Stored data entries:

* * * *

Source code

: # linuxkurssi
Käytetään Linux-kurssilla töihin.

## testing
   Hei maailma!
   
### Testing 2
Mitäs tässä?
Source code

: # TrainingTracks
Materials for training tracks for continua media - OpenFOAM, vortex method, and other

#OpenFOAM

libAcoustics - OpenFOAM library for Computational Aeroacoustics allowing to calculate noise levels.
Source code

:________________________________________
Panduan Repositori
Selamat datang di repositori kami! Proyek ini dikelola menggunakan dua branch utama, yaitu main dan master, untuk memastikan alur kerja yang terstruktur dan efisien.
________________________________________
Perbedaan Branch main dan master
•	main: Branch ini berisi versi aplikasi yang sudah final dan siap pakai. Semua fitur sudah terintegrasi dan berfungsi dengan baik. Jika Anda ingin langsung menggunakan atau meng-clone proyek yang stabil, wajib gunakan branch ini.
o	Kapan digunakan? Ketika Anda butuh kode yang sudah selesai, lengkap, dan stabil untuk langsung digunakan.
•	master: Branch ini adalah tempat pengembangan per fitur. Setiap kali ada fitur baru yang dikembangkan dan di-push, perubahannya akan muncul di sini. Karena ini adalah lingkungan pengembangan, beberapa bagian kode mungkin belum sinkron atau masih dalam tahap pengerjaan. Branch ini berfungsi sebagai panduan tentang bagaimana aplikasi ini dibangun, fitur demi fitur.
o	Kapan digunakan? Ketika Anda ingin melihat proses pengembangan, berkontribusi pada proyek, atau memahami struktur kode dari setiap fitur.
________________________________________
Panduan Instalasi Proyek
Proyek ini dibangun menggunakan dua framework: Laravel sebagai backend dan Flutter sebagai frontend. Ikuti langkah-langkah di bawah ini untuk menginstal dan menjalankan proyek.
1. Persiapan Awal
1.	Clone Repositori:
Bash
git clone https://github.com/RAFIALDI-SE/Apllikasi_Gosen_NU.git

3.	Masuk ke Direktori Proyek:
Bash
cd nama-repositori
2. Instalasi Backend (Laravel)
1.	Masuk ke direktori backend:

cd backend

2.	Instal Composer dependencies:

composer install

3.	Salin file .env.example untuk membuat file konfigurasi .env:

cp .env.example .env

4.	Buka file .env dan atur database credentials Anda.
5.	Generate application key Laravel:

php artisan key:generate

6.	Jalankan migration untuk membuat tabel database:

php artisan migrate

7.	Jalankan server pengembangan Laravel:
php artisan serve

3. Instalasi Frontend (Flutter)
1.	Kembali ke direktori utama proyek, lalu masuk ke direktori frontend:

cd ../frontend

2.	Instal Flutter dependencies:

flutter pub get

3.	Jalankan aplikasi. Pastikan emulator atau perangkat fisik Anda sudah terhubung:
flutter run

* * * *

EXERCISE BRIEF:
Repeat the records verbatim, every one of them.

ANSWER TO THIS TASK:
Source code

: # linuxkurssi
Käytetään Linux-kurssilla töihin.

## testing
   Hei maailma!
   
### Testing 2
Mitäs tässä?
Source code

: # TrainingTracks
Materials for training tracks for continua media - OpenFOAM, vortex method, and other

#OpenFOAM

libAcoustics - OpenFOAM library for Computational Aeroacoustics allowing to calculate noise levels.
Source code

:________________________________________
Panduan Repositori
Selamat datang di repositori kami! Proyek ini dikelola menggunakan dua branch utama, yaitu main dan master, untuk memastikan alur kerja yang terstruktur dan efisien.
________________________________________
Perbedaan Branch main dan master
•	main: Branch ini berisi versi aplikasi yang sudah final dan siap pakai. Semua fitur sudah terintegrasi dan berfungsi dengan baik. Jika Anda ingin langsung menggunakan atau meng-clone proyek yang stabil, wajib gunakan branch ini.
o	Kapan digunakan? Ketika Anda butuh kode yang sudah selesai, lengkap, dan stabil untuk langsung digunakan.
•	master: Branch ini adalah tempat pengembangan per fitur. Setiap kali ada fitur baru yang dikembangkan dan di-push, perubahannya akan muncul di sini. Karena ini adalah lingkungan pengembangan, beberapa bagian kode mungkin belum sinkron atau masih dalam tahap pengerjaan. Branch ini berfungsi sebagai panduan tentang bagaimana aplikasi ini dibangun, fitur demi fitur.
o	Kapan digunakan? Ketika Anda ingin melihat proses pengembangan, berkontribusi pada proyek, atau memahami struktur kode dari setiap fitur.
________________________________________
Panduan Instalasi Proyek
Proyek ini dibangun menggunakan dua framework: Laravel sebagai backend dan Flutter sebagai frontend. Ikuti langkah-langkah di bawah ini untuk menginstal dan menjalankan proyek.
1. Persiapan Awal
1.	Clone Repositori:
Bash
git clone https://github.com/RAFIALDI-SE/Apllikasi_Gosen_NU.git

3.	Masuk ke Direktori Proyek:
Bash
cd nama-repositori
2. Instalasi Backend (Laravel)
1.	Masuk ke direktori backend:

cd backend

2.	Instal Composer dependencies:

composer install

3.	Salin file .env.example untuk membuat file konfigurasi .env:

cp .env.example .env

4.	Buka file .env dan atur database credentials Anda.
5.	Generate application key Laravel:

php artisan key:generate

6.	Jalankan migration untuk membuat tabel database:

php artisan migrate

7.	Jalankan server pengembangan Laravel:
php artisan serve

3. Instalasi Frontend (Flutter)
1.	Kembali ke direktori utama proyek, lalu masuk ke direktori frontend:

cd ../frontend

2.	Instal Flutter dependencies:

flutter pub get

3.	Jalankan aplikasi. Pastikan emulator atau perangkat fisik Anda sudah terhubung:
flutter run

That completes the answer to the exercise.